━━━ EXTRACTED DATA

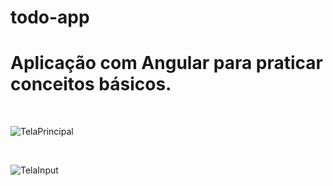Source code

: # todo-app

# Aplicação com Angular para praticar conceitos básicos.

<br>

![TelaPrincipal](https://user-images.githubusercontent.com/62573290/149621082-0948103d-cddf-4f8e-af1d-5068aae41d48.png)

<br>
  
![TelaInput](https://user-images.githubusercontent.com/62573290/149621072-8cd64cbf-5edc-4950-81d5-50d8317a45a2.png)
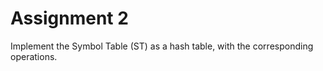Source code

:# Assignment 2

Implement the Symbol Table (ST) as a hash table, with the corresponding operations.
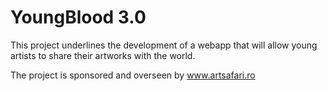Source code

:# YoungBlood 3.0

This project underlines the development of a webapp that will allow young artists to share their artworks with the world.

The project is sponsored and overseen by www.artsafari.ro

━━━━━━
━━━ EXTRACTED DATA

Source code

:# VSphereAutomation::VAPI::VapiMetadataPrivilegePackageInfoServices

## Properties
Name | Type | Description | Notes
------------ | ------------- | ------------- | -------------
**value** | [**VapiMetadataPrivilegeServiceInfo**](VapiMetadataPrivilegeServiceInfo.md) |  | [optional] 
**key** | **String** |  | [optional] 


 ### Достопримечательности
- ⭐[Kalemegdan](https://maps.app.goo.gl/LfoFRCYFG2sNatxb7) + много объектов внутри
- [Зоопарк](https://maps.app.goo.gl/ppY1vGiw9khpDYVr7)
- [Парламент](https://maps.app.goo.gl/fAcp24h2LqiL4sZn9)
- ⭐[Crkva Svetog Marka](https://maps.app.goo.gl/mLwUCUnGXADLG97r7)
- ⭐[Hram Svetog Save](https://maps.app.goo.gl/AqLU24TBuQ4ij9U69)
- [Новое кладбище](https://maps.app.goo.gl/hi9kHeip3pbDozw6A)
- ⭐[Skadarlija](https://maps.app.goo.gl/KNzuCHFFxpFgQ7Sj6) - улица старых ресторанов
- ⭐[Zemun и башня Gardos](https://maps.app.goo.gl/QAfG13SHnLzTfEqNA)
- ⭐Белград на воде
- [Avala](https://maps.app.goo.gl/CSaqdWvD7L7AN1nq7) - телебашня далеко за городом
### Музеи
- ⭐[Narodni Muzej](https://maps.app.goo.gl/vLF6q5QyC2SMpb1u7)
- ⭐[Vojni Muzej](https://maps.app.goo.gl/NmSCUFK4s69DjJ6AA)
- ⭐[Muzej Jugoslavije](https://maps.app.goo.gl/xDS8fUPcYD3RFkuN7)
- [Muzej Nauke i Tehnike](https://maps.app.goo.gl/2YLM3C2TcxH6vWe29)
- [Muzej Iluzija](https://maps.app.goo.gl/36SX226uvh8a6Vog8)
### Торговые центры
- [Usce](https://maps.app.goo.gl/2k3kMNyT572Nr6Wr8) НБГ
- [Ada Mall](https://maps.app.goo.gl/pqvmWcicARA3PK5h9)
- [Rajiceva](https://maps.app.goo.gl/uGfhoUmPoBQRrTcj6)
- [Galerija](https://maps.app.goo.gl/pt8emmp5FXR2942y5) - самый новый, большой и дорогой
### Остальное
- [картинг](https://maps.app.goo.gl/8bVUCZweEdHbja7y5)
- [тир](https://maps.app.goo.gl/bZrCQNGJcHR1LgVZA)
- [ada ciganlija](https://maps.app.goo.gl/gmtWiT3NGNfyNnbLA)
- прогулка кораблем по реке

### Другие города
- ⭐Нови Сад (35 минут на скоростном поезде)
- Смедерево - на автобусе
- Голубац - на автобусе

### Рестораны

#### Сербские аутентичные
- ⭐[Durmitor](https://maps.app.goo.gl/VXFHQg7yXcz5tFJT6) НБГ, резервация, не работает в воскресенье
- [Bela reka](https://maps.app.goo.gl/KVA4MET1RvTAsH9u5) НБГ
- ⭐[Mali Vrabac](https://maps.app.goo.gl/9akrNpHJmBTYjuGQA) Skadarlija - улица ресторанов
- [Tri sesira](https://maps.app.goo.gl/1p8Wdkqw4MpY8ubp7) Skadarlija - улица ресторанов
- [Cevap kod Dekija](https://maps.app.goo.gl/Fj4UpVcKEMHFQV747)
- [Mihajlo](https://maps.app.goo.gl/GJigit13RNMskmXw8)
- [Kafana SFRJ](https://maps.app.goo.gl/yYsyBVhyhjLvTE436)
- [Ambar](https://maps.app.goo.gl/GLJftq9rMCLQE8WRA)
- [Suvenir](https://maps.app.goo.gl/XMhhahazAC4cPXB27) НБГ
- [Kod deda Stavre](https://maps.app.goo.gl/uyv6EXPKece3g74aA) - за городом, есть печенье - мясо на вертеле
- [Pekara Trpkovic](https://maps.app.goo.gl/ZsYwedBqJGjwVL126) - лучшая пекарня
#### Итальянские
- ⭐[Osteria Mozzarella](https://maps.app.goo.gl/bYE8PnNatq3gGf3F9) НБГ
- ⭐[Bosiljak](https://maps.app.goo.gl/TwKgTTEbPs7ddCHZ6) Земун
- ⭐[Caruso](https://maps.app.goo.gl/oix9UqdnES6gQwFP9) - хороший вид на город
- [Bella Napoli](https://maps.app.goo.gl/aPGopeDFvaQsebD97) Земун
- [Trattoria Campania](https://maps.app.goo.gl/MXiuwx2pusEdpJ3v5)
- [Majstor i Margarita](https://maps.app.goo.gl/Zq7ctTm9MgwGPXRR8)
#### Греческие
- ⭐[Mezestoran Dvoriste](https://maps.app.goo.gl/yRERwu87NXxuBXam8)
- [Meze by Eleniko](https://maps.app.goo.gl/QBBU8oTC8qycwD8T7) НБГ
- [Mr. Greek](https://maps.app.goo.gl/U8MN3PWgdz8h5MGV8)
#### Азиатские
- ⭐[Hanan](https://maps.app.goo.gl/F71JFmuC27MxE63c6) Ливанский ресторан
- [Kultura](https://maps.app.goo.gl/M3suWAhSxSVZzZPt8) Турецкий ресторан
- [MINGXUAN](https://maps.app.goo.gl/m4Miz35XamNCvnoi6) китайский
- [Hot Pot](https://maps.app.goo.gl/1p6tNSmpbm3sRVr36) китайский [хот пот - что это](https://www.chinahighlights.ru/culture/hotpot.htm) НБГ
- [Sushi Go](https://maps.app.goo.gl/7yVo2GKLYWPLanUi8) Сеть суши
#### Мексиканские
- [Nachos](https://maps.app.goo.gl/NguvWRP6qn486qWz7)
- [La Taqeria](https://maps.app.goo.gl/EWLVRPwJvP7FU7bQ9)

━━━━━━

Copy range, inclusive: the line holding "### Достопримечательности" to the line holding "- ⭐[Hram Svetog". Reproduce exactly those lines of the records above and no others.

 ### Достопримечательности
- ⭐[Kalemegdan](https://maps.app.goo.gl/LfoFRCYFG2sNatxb7) + много объектов внутри
- [Зоопарк](https://maps.app.goo.gl/ppY1vGiw9khpDYVr7)
- [Парламент](https://maps.app.goo.gl/fAcp24h2LqiL4sZn9)
- ⭐[Crkva Svetog Marka](https://maps.app.goo.gl/mLwUCUnGXADLG97r7)
- ⭐[Hram Svetog Save](https://maps.app.goo.gl/AqLU24TBuQ4ij9U69)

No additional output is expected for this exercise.